What needs to be done
Quote all of the entries word for word.

◆ ◆ ◆

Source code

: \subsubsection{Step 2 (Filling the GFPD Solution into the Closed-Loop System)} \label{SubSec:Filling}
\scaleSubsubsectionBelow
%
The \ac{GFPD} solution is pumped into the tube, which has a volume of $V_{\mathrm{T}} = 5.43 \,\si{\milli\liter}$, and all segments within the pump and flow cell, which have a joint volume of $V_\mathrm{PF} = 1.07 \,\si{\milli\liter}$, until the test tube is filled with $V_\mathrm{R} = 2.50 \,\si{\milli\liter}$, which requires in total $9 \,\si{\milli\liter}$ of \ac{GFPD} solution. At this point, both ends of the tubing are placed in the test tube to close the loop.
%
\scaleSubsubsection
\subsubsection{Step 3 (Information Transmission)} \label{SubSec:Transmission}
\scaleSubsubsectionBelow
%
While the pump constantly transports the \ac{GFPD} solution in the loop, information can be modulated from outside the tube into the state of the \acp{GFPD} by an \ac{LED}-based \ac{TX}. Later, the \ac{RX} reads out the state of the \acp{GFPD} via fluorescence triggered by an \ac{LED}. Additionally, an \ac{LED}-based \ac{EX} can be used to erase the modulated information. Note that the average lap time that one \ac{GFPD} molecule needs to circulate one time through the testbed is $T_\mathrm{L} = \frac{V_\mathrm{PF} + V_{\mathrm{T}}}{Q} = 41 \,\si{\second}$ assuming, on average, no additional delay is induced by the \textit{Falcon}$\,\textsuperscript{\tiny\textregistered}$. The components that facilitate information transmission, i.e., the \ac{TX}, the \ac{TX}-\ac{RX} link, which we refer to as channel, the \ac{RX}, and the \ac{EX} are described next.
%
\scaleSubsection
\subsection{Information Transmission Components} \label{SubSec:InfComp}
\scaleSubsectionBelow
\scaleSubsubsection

◆ ◆ ◆

Task output
Source code

: \subsubsection{Step 2 (Filling the GFPD Solution into the Closed-Loop System)} \label{SubSec:Filling}
\scaleSubsubsectionBelow
%
The \ac{GFPD} solution is pumped into the tube, which has a volume of $V_{\mathrm{T}} = 5.43 \,\si{\milli\liter}$, and all segments within the pump and flow cell, which have a joint volume of $V_\mathrm{PF} = 1.07 \,\si{\milli\liter}$, until the test tube is filled with $V_\mathrm{R} = 2.50 \,\si{\milli\liter}$, which requires in total $9 \,\si{\milli\liter}$ of \ac{GFPD} solution. At this point, both ends of the tubing are placed in the test tube to close the loop.
%
\scaleSubsubsection
\subsubsection{Step 3 (Information Transmission)} \label{SubSec:Transmission}
\scaleSubsubsectionBelow
%
While the pump constantly transports the \ac{GFPD} solution in the loop, information can be modulated from outside the tube into the state of the \acp{GFPD} by an \ac{LED}-based \ac{TX}. Later, the \ac{RX} reads out the state of the \acp{GFPD} via fluorescence triggered by an \ac{LED}. Additionally, an \ac{LED}-based \ac{EX} can be used to erase the modulated information. Note that the average lap time that one \ac{GFPD} molecule needs to circulate one time through the testbed is $T_\mathrm{L} = \frac{V_\mathrm{PF} + V_{\mathrm{T}}}{Q} = 41 \,\si{\second}$ assuming, on average, no additional delay is induced by the \textit{Falcon}$\,\textsuperscript{\tiny\textregistered}$. The components that facilitate information transmission, i.e., the \ac{TX}, the \ac{TX}-\ac{RX} link, which we refer to as channel, the \ac{RX}, and the \ac{EX} are described next.
%
\scaleSubsection
\subsection{Information Transmission Components} \label{SubSec:InfComp}
\scaleSubsectionBelow
\scaleSubsubsection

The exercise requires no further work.